Struct of Arrays and BLAS2->3 optimization

[baggepinnen]

Many operations can be sped up by considering batch evaluation of f/g/dg, i.e.,

A*x[i] + B*u[i] -> A*X + B*U

See LTI implementation here

Maybe an option that calls dynamics with the full particle vector would make this possible.

• Vector{SVector} has the same layout as X/U above, just reinterpret.
• Figure out how to handle the combined resampling x[i] = f(xp[j[i]], u, t, noise). Maybe by custom copyto!.

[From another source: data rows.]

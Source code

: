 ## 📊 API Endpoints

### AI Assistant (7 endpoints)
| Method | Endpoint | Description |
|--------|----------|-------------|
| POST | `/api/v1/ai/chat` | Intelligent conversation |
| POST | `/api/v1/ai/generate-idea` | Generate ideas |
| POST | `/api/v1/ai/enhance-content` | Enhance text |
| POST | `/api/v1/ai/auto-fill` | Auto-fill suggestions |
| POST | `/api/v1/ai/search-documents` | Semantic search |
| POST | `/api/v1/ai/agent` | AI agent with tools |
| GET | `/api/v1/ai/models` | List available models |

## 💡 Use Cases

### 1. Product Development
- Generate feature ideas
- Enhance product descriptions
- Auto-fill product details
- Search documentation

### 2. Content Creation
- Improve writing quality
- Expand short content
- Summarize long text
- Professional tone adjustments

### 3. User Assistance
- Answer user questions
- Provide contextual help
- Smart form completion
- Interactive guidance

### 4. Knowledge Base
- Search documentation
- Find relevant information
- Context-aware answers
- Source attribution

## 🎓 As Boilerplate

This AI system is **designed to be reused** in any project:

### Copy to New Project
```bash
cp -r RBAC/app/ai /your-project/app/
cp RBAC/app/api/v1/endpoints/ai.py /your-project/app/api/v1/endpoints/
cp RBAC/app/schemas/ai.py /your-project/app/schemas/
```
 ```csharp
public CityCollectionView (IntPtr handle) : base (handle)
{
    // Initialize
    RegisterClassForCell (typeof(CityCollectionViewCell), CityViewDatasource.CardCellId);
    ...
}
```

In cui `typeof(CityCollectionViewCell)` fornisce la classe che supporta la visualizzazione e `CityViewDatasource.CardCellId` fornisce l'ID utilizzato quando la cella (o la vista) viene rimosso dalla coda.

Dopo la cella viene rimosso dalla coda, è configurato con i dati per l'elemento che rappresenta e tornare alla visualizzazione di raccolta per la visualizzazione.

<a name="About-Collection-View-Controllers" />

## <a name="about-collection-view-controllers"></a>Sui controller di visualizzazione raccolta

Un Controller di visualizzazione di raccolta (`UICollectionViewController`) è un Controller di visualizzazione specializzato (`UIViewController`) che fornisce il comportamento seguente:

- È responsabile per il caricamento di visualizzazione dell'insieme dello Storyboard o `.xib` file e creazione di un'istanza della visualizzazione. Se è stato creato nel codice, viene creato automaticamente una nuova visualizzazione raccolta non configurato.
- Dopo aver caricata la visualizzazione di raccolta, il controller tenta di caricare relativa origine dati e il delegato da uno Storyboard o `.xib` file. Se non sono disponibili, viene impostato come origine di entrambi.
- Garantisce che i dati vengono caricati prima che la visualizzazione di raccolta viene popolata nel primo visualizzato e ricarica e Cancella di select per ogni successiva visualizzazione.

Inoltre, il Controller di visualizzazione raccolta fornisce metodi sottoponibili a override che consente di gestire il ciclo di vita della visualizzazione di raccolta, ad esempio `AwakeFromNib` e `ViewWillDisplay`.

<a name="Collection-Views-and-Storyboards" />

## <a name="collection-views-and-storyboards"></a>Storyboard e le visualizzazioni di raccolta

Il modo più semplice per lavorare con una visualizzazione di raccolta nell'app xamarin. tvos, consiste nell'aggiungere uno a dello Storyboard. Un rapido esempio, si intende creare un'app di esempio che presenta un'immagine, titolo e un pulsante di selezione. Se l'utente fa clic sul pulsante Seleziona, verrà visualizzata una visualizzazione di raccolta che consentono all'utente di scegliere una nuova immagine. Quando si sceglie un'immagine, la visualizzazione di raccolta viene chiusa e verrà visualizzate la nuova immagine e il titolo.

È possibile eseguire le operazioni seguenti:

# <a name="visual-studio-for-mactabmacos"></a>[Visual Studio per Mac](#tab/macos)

Such reinterpreted arrays can be modified inplace

julia> a = [SVector(1.0, 2.0) for _ in 1:3]
3-element Array{SArray{Tuple{2},Float64,1,2},1}:
 [1.0, 2.0]
 [1.0, 2.0]
 [1.0, 2.0]

julia> b = reinterpret(Float64, a)
6-element reinterpret(Float64, ::Array{SArray{Tuple{2},Float64,1,2},1}):
 1.0
 2.0
 1.0
 2.0
 1.0
 2.0

julia> b .+= 3
6-element reinterpret(Float64, ::Array{SArray{Tuple{2},Float64,1,2},1}):
 4.0
 5.0
 4.0
 5.0
 4.0
 5.0

[baggepinnen]

KernelAbstractions.jl can automatically take a function $f$ written to operate on a single particle and rewrite it to operate on all particles at the same time, on CPU or GPU. This can yield a pretty nice speedup. Some details and examples
https://github.com/JuliaComputing/JuliaSimCompiler.jl/issues/128#issuecomment-1952076080

One downside is that KernelAbstractions is still somewhat experimental, and error messages can be hard to understand and debug.